Computer vision applications regularly deal with recorded (vs realtime) video. For example, you may want to analyze a large catalog of video for use in media indexing; process drone footage after its flight; conduct content moderation of videos uploaded to your service; analyze media from an online exam to check for cheating; process video from CCTV footage; and so much more.

Computer vision and multimodal models can be applied to video understanding, and they require dedicated infra to handle terabytes data for when you need to process large volumes of videos, especially asynchronously.

We are excited to introduce the Roboflow Video Inference API, which allows you to apply computer vision models to videos in the cloud. With the video inference API, you can use the video infrastructure we've relied upon internally, which handles things like batching requests, concurrent processing, and complexity associated with scaling with inference on the frames in a video.

You upload a video (or provide a URL to a video) and Roboflow will handle efficiently running your custom model (or a number of foundation models for common tasks like OCR and tagging common objects) across a video and returning the predictions in structured JSON.

Here is an example of a semantic search application built on top of the Roboflow Video Inference API:


Computer vision and multimodal powered video understanding enables applications such as media search, content moderation, video metadata enrichment, and video analysis. Combining video and AI unlocks an entirely new realm of possibilities for anyone using video in their business.

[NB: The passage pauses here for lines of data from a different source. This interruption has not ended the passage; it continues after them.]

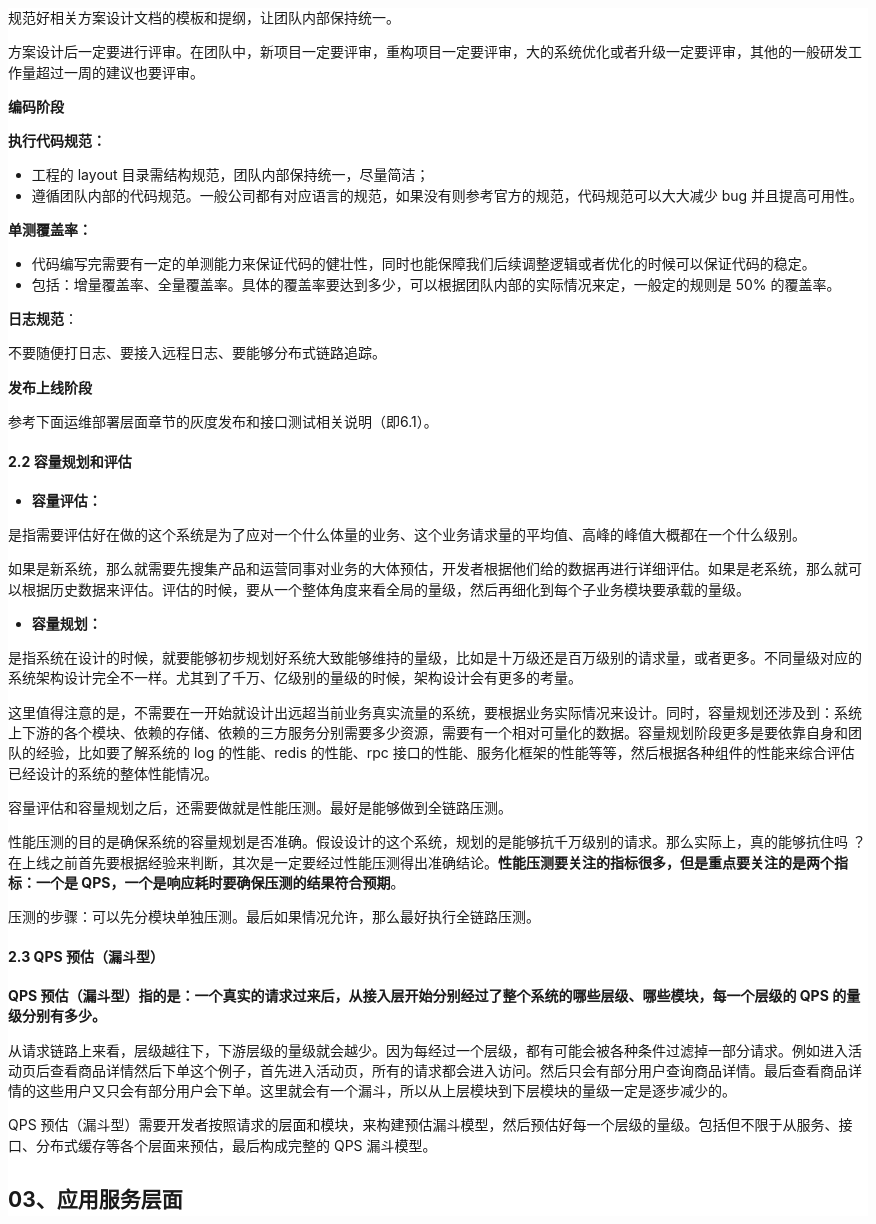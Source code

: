 规范好相关方案设计文档的模板和提纲，让团队内部保持统一。

方案设计后一定要进行评审。在团队中，新项目一定要评审，重构项目一定要评审，大的系统优化或者升级一定要评审，其他的一般研发工作量超过一周的建议也要评审。

**编码阶段**

**执行代码规范：**

*   工程的 layout 目录需结构规范，团队内部保持统一，尽量简洁；
*   遵循团队内部的代码规范。一般公司都有对应语言的规范，如果没有则参考官方的规范，代码规范可以大大减少 bug 并且提高可用性。

**单测覆盖率：**

*   代码编写完需要有一定的单测能力来保证代码的健壮性，同时也能保障我们后续调整逻辑或者优化的时候可以保证代码的稳定。
*   包括：增量覆盖率、全量覆盖率。具体的覆盖率要达到多少，可以根据团队内部的实际情况来定，一般定的规则是 50% 的覆盖率。

**日志规范**：

不要随便打日志、要接入远程日志、要能够分布式链路追踪。

**发布上线阶段**

参考下面运维部署层面章节的灰度发布和接口测试相关说明（即6.1）。

#### **2.2** **容量规划和评估**

*   **容量评估：**
    

是指需要评估好在做的这个系统是为了应对一个什么体量的业务、这个业务请求量的平均值、高峰的峰值大概都在一个什么级别。

如果是新系统，那么就需要先搜集产品和运营同事对业务的大体预估，开发者根据他们给的数据再进行详细评估。如果是老系统，那么就可以根据历史数据来评估。评估的时候，要从一个整体角度来看全局的量级，然后再细化到每个子业务模块要承载的量级。

*   **容量规划：**
    

是指系统在设计的时候，就要能够初步规划好系统大致能够维持的量级，比如是十万级还是百万级别的请求量，或者更多。不同量级对应的系统架构设计完全不一样。尤其到了千万、亿级别的量级的时候，架构设计会有更多的考量。

这里值得注意的是，不需要在一开始就设计出远超当前业务真实流量的系统，要根据业务实际情况来设计。同时，容量规划还涉及到：系统上下游的各个模块、依赖的存储、依赖的三方服务分别需要多少资源，需要有一个相对可量化的数据。容量规划阶段更多是要依靠自身和团队的经验，比如要了解系统的 log 的性能、redis 的性能、rpc 接口的性能、服务化框架的性能等等，然后根据各种组件的性能来综合评估已经设计的系统的整体性能情况。

容量评估和容量规划之后，还需要做就是性能压测。最好是能够做到全链路压测。

性能压测的目的是确保系统的容量规划是否准确。假设设计的这个系统，规划的是能够抗千万级别的请求。那么实际上，真的能够抗住吗 ？在上线之前首先要根据经验来判断，其次是一定要经过性能压测得出准确结论。**性能压测要关注的指标很多，但是重点要关注的是两个指标：一个是 QPS，一个是响应耗时要确保压测的结果符合预期**。

压测的步骤：可以先分模块单独压测。最后如果情况允许，那么最好执行全链路压测。

#### **2.3** **QPS 预估（漏斗型）**

**QPS 预估（漏斗型）指的是：一个真实的请求过来后，从接入层开始分别经过了整个系统的哪些层级、哪些模块，每一个层级的 QPS 的量级分别有多少。**

从请求链路上来看，层级越往下，下游层级的量级就会越少。因为每经过一个层级，都有可能会被各种条件过滤掉一部分请求。例如进入活动页后查看商品详情然后下单这个例子，首先进入活动页，所有的请求都会进入访问。然后只会有部分用户查询商品详情。最后查看商品详情的这些用户又只会有部分用户会下单。这里就会有一个漏斗，所以从上层模块到下层模块的量级一定是逐步减少的。

QPS 预估（漏斗型）需要开发者按照请求的层面和模块，来构建预估漏斗模型，然后预估好每一个层级的量级。包括但不限于从服务、接口、分布式缓存等各个层面来预估，最后构成完整的 QPS 漏斗模型。

03、应用服务层面
---------
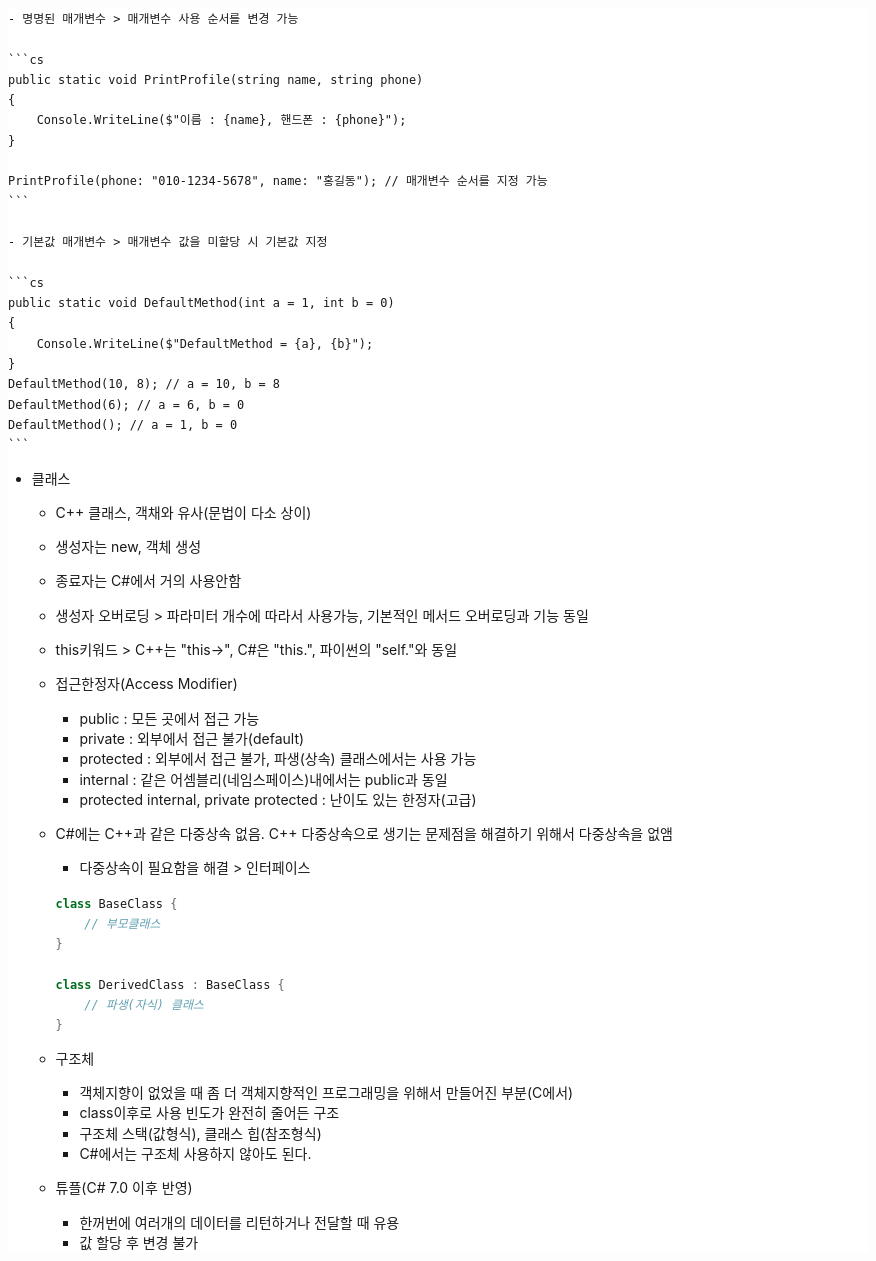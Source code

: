     - 명명된 매개변수 > 매개변수 사용 순서를 변경 가능

    ```cs
    public static void PrintProfile(string name, string phone)
    {
        Console.WriteLine($"이름 : {name}, 핸드폰 : {phone}");
    }

    PrintProfile(phone: "010-1234-5678", name: "홍길동"); // 매개변수 순서를 지정 가능
    ```

    - 기본값 매개변수 > 매개변수 값을 미할당 시 기본값 지정

    ```cs
    public static void DefaultMethod(int a = 1, int b = 0)
    {
        Console.WriteLine($"DefaultMethod = {a}, {b}");
    }
    DefaultMethod(10, 8); // a = 10, b = 8
    DefaultMethod(6); // a = 6, b = 0
    DefaultMethod(); // a = 1, b = 0
    ```

- 클래스
    - C++ 클래스, 객채와 유사(문법이 다소 상이)
    - 생성자는 new, 객체 생성
    - 종료자는 C#에서 거의 사용안함
    - 생성자 오버로딩 > 파라미터 개수에 따라서 사용가능, 기본적인 메서드 오버로딩과 기능 동일
    - this키워드 > C++는 "this->", C#은 "this.", 파이썬의 "self."와 동일
    - 접근한정자(Access Modifier)
        - public : 모든 곳에서 접근 가능
        - private : 외부에서 접근 불가(default)
        - protected : 외부에서 접근 불가, 파생(상속) 클래스에서는 사용 가능
        - internal : 같은 어셈블리(네임스페이스)내에서는 public과 동일
        - protected internal, private protected : 난이도 있는 한정자(고급)

    - C#에는 C++과 같은 다중상속 없음. C++ 다중상속으로 생기는 문제점을 해결하기 위해서 다중상속을 없앰
        - 다중상속이 필요함을 해결 > 인터페이스

        ```cs
        class BaseClass {
            // 부모클래스
        }

        class DerivedClass : BaseClass {
            // 파생(자식) 클래스
        }
        ```

    - 구조체
        - 객체지향이 없었을 때 좀 더 객체지향적인 프로그래밍을 위해서 만들어진 부분(C에서)
        - class이후로 사용 빈도가 완전히 줄어든 구조
        - 구조체 스택(값형식), 클래스 힙(참조형식)
        - C#에서는 구조체 사용하지 않아도 된다.
        
    - 튜플(C# 7.0 이후 반영)
        - 한꺼번에 여러개의 데이터를 리턴하거나 전달할 때 유용
        - 값 할당 후 변경 불가
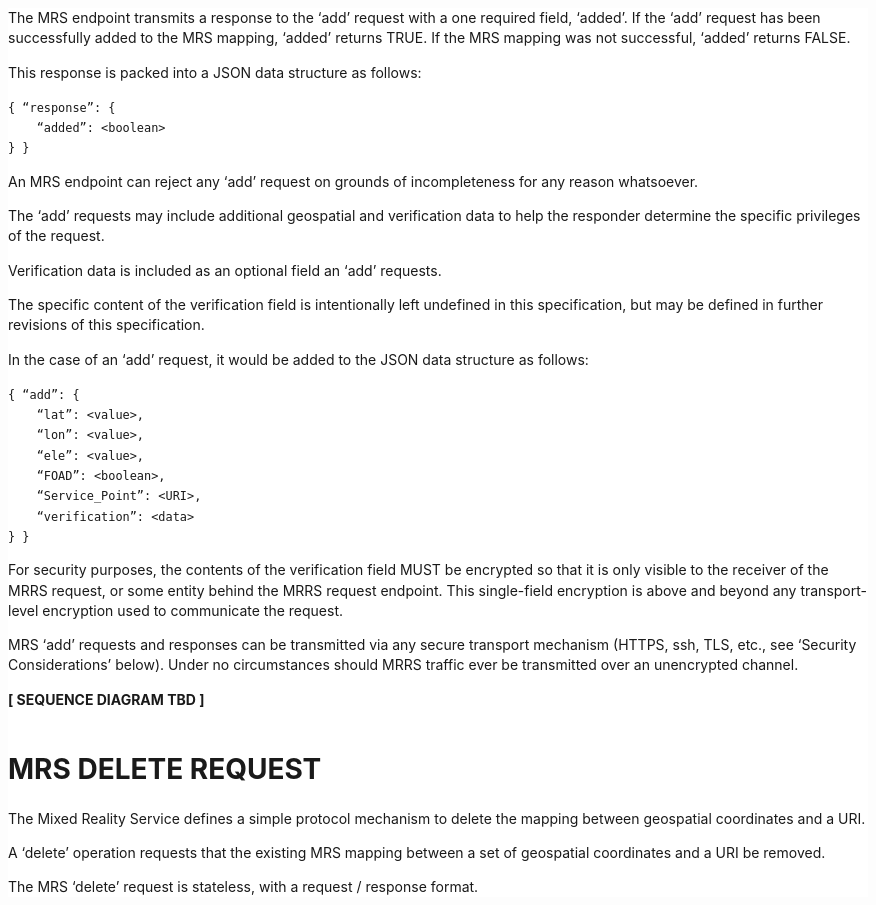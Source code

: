 The MRS endpoint transmits a response to the ‘add’ request with a one required field, ‘added’. If the ‘add’ request has been successfully added to the MRS mapping, ‘added’ returns TRUE. If the MRS mapping was not successful, ‘added’ returns FALSE.

This response is packed into a JSON data structure as follows:
```
{ “response”: {
    “added”: <boolean>
} }
```

An MRS endpoint can reject any ‘add’ request on grounds of incompleteness for any reason whatsoever.

The ‘add’ requests may include additional geospatial and verification data to help the responder determine the specific privileges of the request.

Verification data is included as an optional field an ‘add’ requests.

The specific content of the verification field is intentionally left undefined in this specification, but may be defined in further revisions of this specification.

In the case of an ‘add’ request, it would be added to the JSON data structure as follows:

```
{ “add”: {
    “lat”: <value>,
    “lon”: <value>,
    “ele”: <value>,
    “FOAD”: <boolean>,
    “Service_Point”: <URI>,
    “verification”: <data>
} }
```

For security purposes, the contents of the verification field MUST be encrypted so that it is only visible to the receiver of the MRRS request, or some entity behind the MRRS request endpoint. This single-field encryption is above and beyond any transport-level encryption used to communicate the request.

MRS ‘add’ requests and responses can be transmitted via any secure transport mechanism (HTTPS, ssh, TLS, etc., see ‘Security Considerations’ below). Under no circumstances should MRRS traffic ever be transmitted over an unencrypted channel.

**[ SEQUENCE DIAGRAM TBD ]**


# MRS DELETE REQUEST

The Mixed Reality Service defines a simple protocol mechanism to delete the mapping between geospatial coordinates and a URI.

A ‘delete’ operation requests that the existing MRS mapping between a set of geospatial coordinates and a URI be removed.

The MRS ‘delete’ request is stateless, with a request / response format.
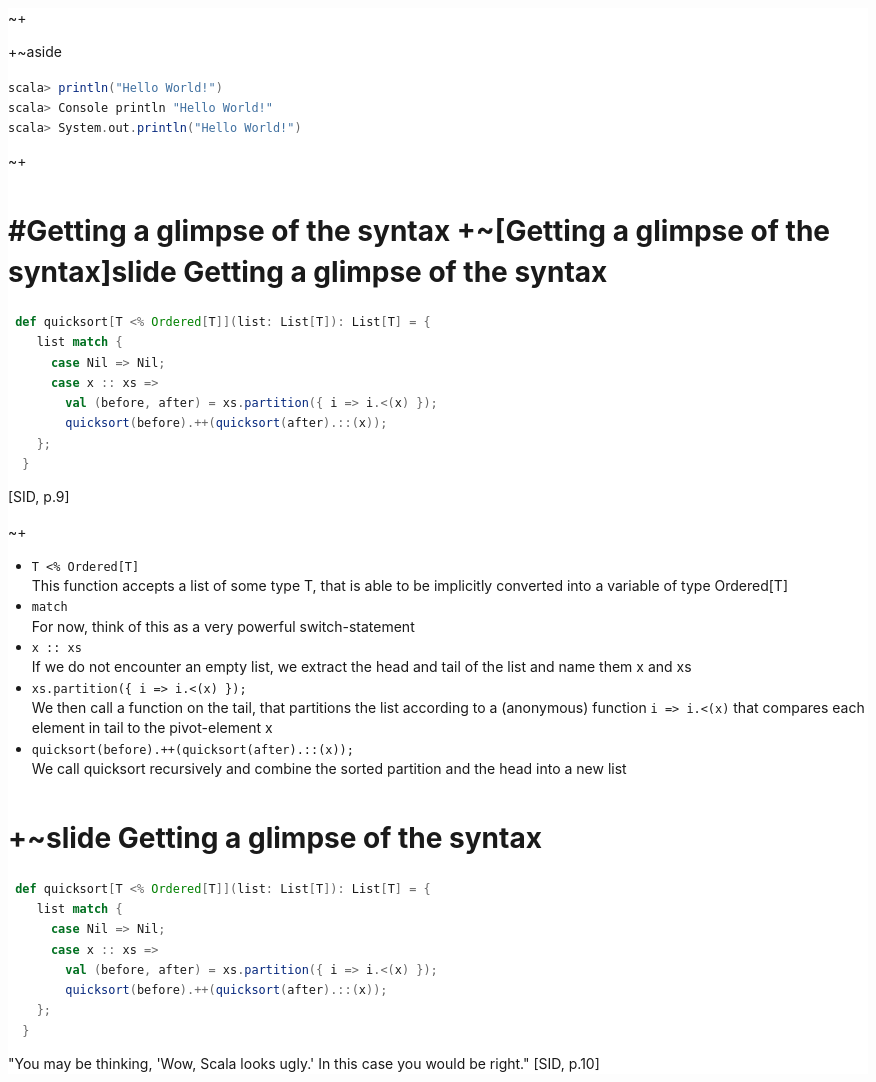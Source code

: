 ~+

+~aside
```scala
scala> println("Hello World!")
scala> Console println "Hello World!"
scala> System.out.println("Hello World!")
```
~+

#Getting a glimpse of the syntax
+~[Getting a glimpse of the syntax]slide
Getting a glimpse of the syntax
===
```scala
 def quicksort[T <% Ordered[T]](list: List[T]): List[T] = {
    list match {
      case Nil => Nil;
      case x :: xs =>
        val (before, after) = xs.partition({ i => i.<(x) });
        quicksort(before).++(quicksort(after).::(x));
    };
  }
```
[SID, p.9]

~+

* `T <% Ordered[T]`  
This function accepts a list of some type T, that is able to be implicitly converted into a variable of type Ordered[T]
* `match`  
For now, think of this as a very powerful switch-statement
* `x :: xs`   
If we do not encounter an empty list, we extract the head and tail of the list and name them x and xs
* `xs.partition({ i => i.<(x) });`   
We then call a function on the tail, that partitions the list according to a (anonymous) function `i => i.<(x)` that compares each element in tail to the pivot-element x   
* `quicksort(before).++(quicksort(after).::(x));`   
We call quicksort recursively and combine the sorted partition and the head into a new list

+~slide
Getting a glimpse of the syntax
===
```scala
 def quicksort[T <% Ordered[T]](list: List[T]): List[T] = {
    list match {
      case Nil => Nil;
      case x :: xs =>
        val (before, after) = xs.partition({ i => i.<(x) });
        quicksort(before).++(quicksort(after).::(x));
    };
  }
```
"You may be thinking, 'Wow, Scala looks ugly.' In this case you would be right." [SID, p.10]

In this guide, you will learn how the Video Inference API works and how to run a fine-tuned computer vision model on a video. We will then show you how to render predictions returned by the model directly onto the video using Supervision, an open source Python package powering hundreds of vision applications. 

Without further ado, let’s get started!

What is the Roboflow Video Inference API?

The Roboflow Video Inference API is a hosted solution that enables you to run any Roboflow Inference model for video processing. You can run custom object detection, segmentation, and classification models for identifying objects of interest specific to your domain.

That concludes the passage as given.